‘It’s game over for facts’: how vibes came to rule everything from pop to politics
From voters picking up ‘bad vibes’ to the Brat girl summer, vague instincts now make the world go round. Does this represent a crisis of seriousness or has it always been feelings that make us human?
Facts were cool for about 250 years. From the Enlightenment until this century, facts were where it was at. They had a good innings. But it is game over for facts, the end of the line for statistics. These days, what counts is what you feel. In other words, it’s all about the vibe.
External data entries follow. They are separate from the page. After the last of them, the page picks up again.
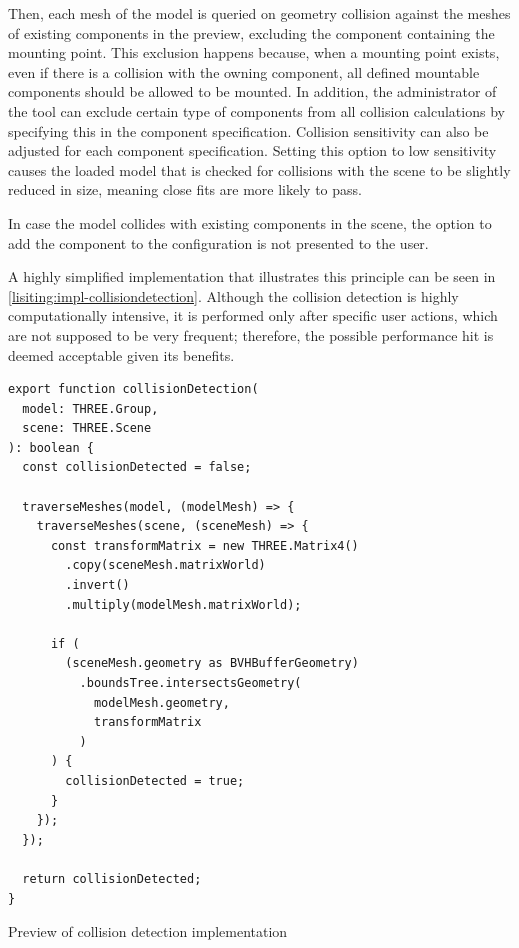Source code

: Then, each mesh of the model is queried on geometry collision against the meshes of existing components in the preview, excluding the component containing the mounting point. This exclusion happens because, when a mounting point exists, even if there is a collision with the owning component, all defined mountable components should be allowed to be mounted. In addition, the administrator of the tool can exclude certain type of components from all collision calculations by specifying this in the component specification. Collision sensitivity can also be adjusted for each component specification. Setting this option to low sensitivity causes the loaded model that is checked for collisions with the scene to be slightly reduced in size, meaning close fits are more likely to pass.

In case the model collides with existing components in the scene, the option to add the component to the configuration is not presented to the user.

A highly simplified implementation that illustrates this principle can be seen in \autoref{lisiting:impl-collisiondetection}. Although the collision detection is highly computationally intensive, it is performed only after specific user actions, which are not supposed to be very frequent; therefore, the possible performance hit is deemed acceptable given its benefits.

\begin{listing}[h]
\begin{verbatim}
export function collisionDetection(
  model: THREE.Group,
  scene: THREE.Scene
): boolean {
  const collisionDetected = false;

  traverseMeshes(model, (modelMesh) => {
    traverseMeshes(scene, (sceneMesh) => {
      const transformMatrix = new THREE.Matrix4()
        .copy(sceneMesh.matrixWorld)
        .invert()
        .multiply(modelMesh.matrixWorld);

      if (
        (sceneMesh.geometry as BVHBufferGeometry)
          .boundsTree.intersectsGeometry(
            modelMesh.geometry,
            transformMatrix
          )
      ) {
        collisionDetected = true;
      }
    });
  });

  return collisionDetected;
}
\end{verbatim}
\caption{Preview of collision detection implementation}
\label{lisiting:impl-collisiondetection}
\end{listing}


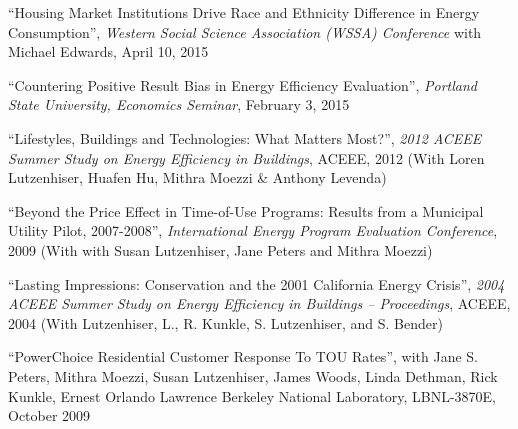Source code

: \documentclass[Computer Science]{vita}
\begin{document}
\begin{vita}
\begin{Selected Publications}
\begin{Papers in Refereed Journals}

    \end{Papers in Refereed Journals}

    \begin{Papers at Refereed Conferences}
    
      \item ``Housing Market Institutions Drive Race and Ethnicity Difference in Energy Consumption'', \emph{Western Social Science Association (WSSA) Conference} with Michael Edwards, April 10, 2015
  
  \item ``Countering Positive Result Bias in Energy Efficiency Evaluation'', \emph{Portland State University, Economics Seminar}, February 3, 2015
  
    \item ``Lifestyles, Buildings and Technologies: What Matters Most?'', \emph{2012 ACEEE Summer Study
        on Energy Efficiency in Buildings}, ACEEE, 2012 (With Loren Lutzenhiser, Huafen Hu, Mithra Moezzi \& Anthony Levenda)

   \item ``Beyond the Price Effect in Time-of-Use Programs: Results
      from a Municipal Utility Pilot, 2007-2008'', \emph{International
        Energy Program Evaluation Conference}, 2009 (With with Susan
      Lutzenhiser, Jane Peters and Mithra Moezzi)

   \item ``Lasting Impressions: Conservation and the 2001 California
      Energy Crisis'', \emph{2004 ACEEE Summer Study on Energy
        Efficiency in Buildings -- Proceedings}, ACEEE, 2004 (With
      Lutzenhiser, L., R. Kunkle, S. Lutzenhiser, and S. Bender)

    
    
    \end{Papers at Refereed Conferences}
   
    \begin{Unrefereed Public Reports}
    
    \item ``PowerChoice Residential Customer Response To TOU Rates'',
      with Jane S. Peters, Mithra Moezzi, Susan Lutzenhiser, James
      Woods, Linda Dethman, Rick Kunkle, Ernest Orlando Lawrence
      Berkeley National Laboratory, LBNL-3870E, October 2009


\end{Unrefereed Public Reports}
\end{Selected Publications}
\end{vita}
\end{document}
Vibes are everywhere. Disillusioned Labour voters are “picking up bad vibes”, reports this paper. The Bank of England gets “wrong-footed by a vibe shift in the economy”. In the US, a “vibe-cession” – a downturn in economic confidence at an impressionistic level – was a key electoral issue. Google Maps will not only give you directions, but “vibe check” a neighbourhood for you. Of all this year’s hit albums, the one that had a vibe named after it – Brat – won the culture, catapulting Charli XCX to seven Grammy nominations. When a new production of Romeo & Juliet opened on Broadway recently, a US newspaper wrote that “the vibe is very ‘teens hanging out in the Target parking lot’, only with a lot more sonnets and glitter” – because even William Shakespeare is no one without a vibe these days.